EXTRACTED RECORDS START

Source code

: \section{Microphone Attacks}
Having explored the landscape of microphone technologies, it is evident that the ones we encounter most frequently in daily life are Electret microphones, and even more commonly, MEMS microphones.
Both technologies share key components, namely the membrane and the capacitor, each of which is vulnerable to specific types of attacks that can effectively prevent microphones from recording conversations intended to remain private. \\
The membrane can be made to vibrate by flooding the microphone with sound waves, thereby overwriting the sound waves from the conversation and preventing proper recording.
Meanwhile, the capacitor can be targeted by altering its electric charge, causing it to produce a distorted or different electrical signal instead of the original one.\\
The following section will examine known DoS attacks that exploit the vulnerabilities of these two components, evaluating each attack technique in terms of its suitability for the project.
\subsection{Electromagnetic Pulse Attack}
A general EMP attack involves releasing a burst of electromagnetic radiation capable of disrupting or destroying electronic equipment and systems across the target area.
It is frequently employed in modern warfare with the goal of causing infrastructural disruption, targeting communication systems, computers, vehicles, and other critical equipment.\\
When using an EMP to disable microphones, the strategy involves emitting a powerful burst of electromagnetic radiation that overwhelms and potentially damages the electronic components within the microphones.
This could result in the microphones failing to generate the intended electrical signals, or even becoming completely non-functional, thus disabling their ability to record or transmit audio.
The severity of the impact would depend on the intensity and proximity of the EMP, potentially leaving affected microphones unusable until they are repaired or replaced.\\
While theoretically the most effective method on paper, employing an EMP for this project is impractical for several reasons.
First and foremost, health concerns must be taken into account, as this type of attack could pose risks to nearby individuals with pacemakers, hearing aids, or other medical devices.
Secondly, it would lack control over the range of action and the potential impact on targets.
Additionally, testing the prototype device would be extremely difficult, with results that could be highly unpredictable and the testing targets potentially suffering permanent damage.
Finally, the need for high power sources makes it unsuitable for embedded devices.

EXTRACTED RECORDS END

AIM OF THE EXERCISE:
Scan the data above for the word "causing", then copy every line that holds it.

EXERCISE ANSWER:
Meanwhile, the capacitor can be targeted by altering its electric charge, causing it to produce a distorted or different electrical signal instead of the original one.\\
It is frequently employed in modern warfare with the goal of causing infrastructural disruption, targeting communication systems, computers, vehicles, and other critical equipment.\\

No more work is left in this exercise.